— TASK BRIEF —
Once the pictures have been removed, repeat the remainder of the records exactly.

Rendered images with source text:
______

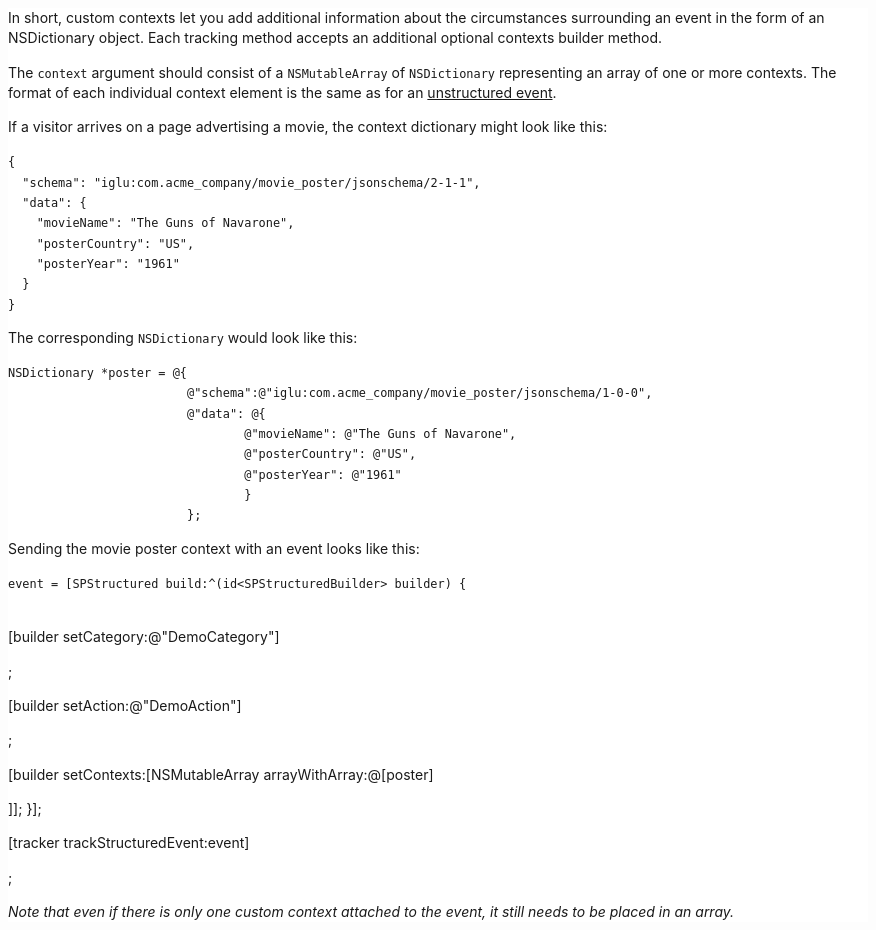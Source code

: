 In short, custom contexts let you add additional information about the circumstances surrounding an event in the form of an NSDictionary object. Each tracking method accepts an additional optional contexts builder method.

The `context` argument should consist of a `NSMutableArray` of `NSDictionary` representing an array of one or more contexts. The format of each individual context element is the same as for an [unstructured event](https://github.com/snowplow/snowplow/wiki/iOS-Tracker-v0.7#unstruct-event).

If a visitor arrives on a page advertising a movie, the context dictionary might look like this:

```
{
  "schema": "iglu:com.acme_company/movie_poster/jsonschema/2-1-1",
  "data": {
    "movieName": "The Guns of Navarone",
    "posterCountry": "US",
    "posterYear": "1961"
  }
}
```

The corresponding `NSDictionary` would look like this:

```
NSDictionary *poster = @{
                         @"schema":@"iglu:com.acme_company/movie_poster/jsonschema/1-0-0",
                         @"data": @{
                                 @"movieName": @"The Guns of Navarone",
                                 @"posterCountry": @"US",
                                 @"posterYear": @"1961"
                                 }
                         };
```

Sending the movie poster context with an event looks like this:

```
event = [SPStructured build:^(id<SPStructuredBuilder> builder) {
  
```

\[builder setCategory:@"DemoCategory"\]

;

\[builder setAction:@"DemoAction"\]

;

\[builder setContexts:\[NSMutableArray arrayWithArray:@\[poster\]

\]\]; }\];

\[tracker trackStructuredEvent:event\]

;

_Note that even if there is only one custom context attached to the event, it still needs to be placed in an array._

______

— RESPONSE TO THIS EXERCISE —
Source code

: In short, custom contexts let you add additional information about the circumstances surrounding an event in the form of an NSDictionary object. Each tracking method accepts an additional optional contexts builder method.

The `context` argument should consist of a `NSMutableArray` of `NSDictionary` representing an array of one or more contexts. The format of each individual context element is the same as for an [unstructured event](https://github.com/snowplow/snowplow/wiki/iOS-Tracker-v0.7#unstruct-event).

If a visitor arrives on a page advertising a movie, the context dictionary might look like this:

```
{
  "schema": "iglu:com.acme_company/movie_poster/jsonschema/2-1-1",
  "data": {
    "movieName": "The Guns of Navarone",
    "posterCountry": "US",
    "posterYear": "1961"
  }
}
```

The corresponding `NSDictionary` would look like this:

```
NSDictionary *poster = @{
                         @"schema":@"iglu:com.acme_company/movie_poster/jsonschema/1-0-0",
                         @"data": @{
                                 @"movieName": @"The Guns of Navarone",
                                 @"posterCountry": @"US",
                                 @"posterYear": @"1961"
                                 }
                         };
```

Sending the movie poster context with an event looks like this:

```
event = [SPStructured build:^(id<SPStructuredBuilder> builder) {
  
```

\[builder setCategory:@"DemoCategory"\]

;

\[builder setAction:@"DemoAction"\]

;

\[builder setContexts:\[NSMutableArray arrayWithArray:@\[poster\]

\]\]; }\];

\[tracker trackStructuredEvent:event\]

;

_Note that even if there is only one custom context attached to the event, it still needs to be placed in an array._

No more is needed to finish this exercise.